Items listed in a dataset
*-*-*

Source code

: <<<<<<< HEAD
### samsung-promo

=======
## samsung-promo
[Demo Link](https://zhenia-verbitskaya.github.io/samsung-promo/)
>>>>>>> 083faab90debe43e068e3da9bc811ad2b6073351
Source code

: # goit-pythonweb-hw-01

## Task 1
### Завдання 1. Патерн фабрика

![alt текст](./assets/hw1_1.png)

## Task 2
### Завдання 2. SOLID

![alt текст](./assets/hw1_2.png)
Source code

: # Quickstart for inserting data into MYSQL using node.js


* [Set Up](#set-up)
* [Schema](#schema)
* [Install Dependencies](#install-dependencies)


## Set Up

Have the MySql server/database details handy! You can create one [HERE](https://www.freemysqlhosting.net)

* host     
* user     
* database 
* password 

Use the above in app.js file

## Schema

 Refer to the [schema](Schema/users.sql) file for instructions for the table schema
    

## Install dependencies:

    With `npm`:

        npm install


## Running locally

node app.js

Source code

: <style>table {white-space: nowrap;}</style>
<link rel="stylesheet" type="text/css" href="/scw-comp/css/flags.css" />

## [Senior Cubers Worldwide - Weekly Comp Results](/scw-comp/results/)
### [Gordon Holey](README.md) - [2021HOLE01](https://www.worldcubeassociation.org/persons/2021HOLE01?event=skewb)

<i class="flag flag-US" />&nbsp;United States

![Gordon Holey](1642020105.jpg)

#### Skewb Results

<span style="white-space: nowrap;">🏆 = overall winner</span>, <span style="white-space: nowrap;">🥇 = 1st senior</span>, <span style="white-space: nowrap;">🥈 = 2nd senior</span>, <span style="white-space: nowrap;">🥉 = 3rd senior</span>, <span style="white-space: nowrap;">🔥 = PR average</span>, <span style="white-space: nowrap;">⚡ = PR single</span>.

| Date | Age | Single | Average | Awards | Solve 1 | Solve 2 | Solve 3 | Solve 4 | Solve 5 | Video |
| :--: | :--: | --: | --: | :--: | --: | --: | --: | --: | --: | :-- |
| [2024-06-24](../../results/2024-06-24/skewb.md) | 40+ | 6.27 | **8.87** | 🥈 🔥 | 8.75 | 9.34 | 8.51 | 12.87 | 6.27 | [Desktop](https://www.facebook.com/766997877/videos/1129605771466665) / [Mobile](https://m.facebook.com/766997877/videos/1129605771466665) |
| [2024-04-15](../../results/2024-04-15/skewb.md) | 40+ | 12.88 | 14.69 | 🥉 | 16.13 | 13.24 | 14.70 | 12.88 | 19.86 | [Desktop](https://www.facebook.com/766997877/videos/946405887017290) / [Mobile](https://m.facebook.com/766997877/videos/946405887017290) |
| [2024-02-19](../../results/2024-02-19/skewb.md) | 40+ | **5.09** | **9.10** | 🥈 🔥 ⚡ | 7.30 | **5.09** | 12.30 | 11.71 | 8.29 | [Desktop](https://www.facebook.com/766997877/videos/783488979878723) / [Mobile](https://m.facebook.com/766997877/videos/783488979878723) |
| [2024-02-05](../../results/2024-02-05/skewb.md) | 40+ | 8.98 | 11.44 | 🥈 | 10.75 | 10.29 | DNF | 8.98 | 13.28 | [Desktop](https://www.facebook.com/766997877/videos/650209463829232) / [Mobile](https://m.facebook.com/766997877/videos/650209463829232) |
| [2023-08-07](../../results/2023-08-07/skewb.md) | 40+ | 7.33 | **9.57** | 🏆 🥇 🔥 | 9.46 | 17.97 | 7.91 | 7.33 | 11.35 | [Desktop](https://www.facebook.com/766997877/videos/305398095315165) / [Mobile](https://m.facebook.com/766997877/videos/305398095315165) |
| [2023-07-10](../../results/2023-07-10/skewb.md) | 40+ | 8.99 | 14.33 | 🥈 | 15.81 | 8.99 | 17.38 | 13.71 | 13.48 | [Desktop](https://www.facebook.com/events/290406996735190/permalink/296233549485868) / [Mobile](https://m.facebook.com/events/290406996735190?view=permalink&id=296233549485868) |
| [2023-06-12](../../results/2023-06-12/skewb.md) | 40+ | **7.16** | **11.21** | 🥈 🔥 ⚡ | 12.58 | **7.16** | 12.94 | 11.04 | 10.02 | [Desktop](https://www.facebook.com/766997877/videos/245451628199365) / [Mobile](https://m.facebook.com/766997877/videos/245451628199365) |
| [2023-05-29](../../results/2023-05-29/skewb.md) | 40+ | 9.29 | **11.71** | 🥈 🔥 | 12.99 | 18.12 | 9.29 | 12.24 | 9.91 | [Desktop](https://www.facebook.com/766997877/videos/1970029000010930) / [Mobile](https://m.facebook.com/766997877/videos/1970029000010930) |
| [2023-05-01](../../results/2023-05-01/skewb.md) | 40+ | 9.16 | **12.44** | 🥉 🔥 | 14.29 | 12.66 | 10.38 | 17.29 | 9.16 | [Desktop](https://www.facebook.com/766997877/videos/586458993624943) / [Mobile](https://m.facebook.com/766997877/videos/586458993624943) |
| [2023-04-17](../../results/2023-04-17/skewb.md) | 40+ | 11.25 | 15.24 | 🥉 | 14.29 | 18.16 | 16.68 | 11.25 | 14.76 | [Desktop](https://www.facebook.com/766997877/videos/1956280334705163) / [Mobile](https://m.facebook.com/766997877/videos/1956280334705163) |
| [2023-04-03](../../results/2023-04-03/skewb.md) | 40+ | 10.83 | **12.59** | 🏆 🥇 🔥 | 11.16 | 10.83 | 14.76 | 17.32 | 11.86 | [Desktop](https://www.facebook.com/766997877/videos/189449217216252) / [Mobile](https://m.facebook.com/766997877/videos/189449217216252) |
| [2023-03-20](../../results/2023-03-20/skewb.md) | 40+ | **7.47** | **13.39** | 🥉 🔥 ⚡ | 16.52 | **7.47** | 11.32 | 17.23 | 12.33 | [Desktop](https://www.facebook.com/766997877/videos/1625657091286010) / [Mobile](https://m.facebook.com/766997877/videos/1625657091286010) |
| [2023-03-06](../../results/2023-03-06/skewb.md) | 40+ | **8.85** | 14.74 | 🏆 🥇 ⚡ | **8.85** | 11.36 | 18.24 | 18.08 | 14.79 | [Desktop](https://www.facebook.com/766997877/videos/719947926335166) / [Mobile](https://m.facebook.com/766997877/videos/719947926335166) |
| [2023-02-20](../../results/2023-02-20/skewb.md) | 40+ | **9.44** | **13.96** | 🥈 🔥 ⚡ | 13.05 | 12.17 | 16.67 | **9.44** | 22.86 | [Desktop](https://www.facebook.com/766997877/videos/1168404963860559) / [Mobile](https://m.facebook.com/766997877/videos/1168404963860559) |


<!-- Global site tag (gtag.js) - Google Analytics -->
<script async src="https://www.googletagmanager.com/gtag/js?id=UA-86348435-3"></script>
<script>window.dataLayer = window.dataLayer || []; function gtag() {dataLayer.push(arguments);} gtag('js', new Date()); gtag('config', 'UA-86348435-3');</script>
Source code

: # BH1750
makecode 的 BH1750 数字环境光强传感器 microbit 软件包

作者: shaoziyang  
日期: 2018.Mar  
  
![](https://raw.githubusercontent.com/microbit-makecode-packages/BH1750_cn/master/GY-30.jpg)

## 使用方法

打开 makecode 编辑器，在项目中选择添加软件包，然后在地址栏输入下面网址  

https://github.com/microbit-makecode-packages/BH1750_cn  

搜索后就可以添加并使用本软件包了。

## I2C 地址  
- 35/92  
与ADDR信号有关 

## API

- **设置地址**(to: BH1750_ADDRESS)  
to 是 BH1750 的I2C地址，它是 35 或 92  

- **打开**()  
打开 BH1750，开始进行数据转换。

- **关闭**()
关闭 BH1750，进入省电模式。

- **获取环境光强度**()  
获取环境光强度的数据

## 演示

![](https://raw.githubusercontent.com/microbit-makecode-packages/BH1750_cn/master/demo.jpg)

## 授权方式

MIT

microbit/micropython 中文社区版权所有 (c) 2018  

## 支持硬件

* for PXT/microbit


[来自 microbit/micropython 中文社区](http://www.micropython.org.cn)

*-*-*

--- DESCRIPTION OF THE TASK ---
Set down the line that contains "关闭 BH1750，进入省电模式。" exactly. Do the same for each later line of the data, through the end, and add nothing.

--- ANSWER SECTION ---
关闭 BH1750，进入省电模式。

- **获取环境光强度**()  
获取环境光强度的数据

## 演示

![](https://raw.githubusercontent.com/microbit-makecode-packages/BH1750_cn/master/demo.jpg)

## 授权方式

MIT

microbit/micropython 中文社区版权所有 (c) 2018  

## 支持硬件

* for PXT/microbit


[来自 microbit/micropython 中文社区](http://www.micropython.org.cn)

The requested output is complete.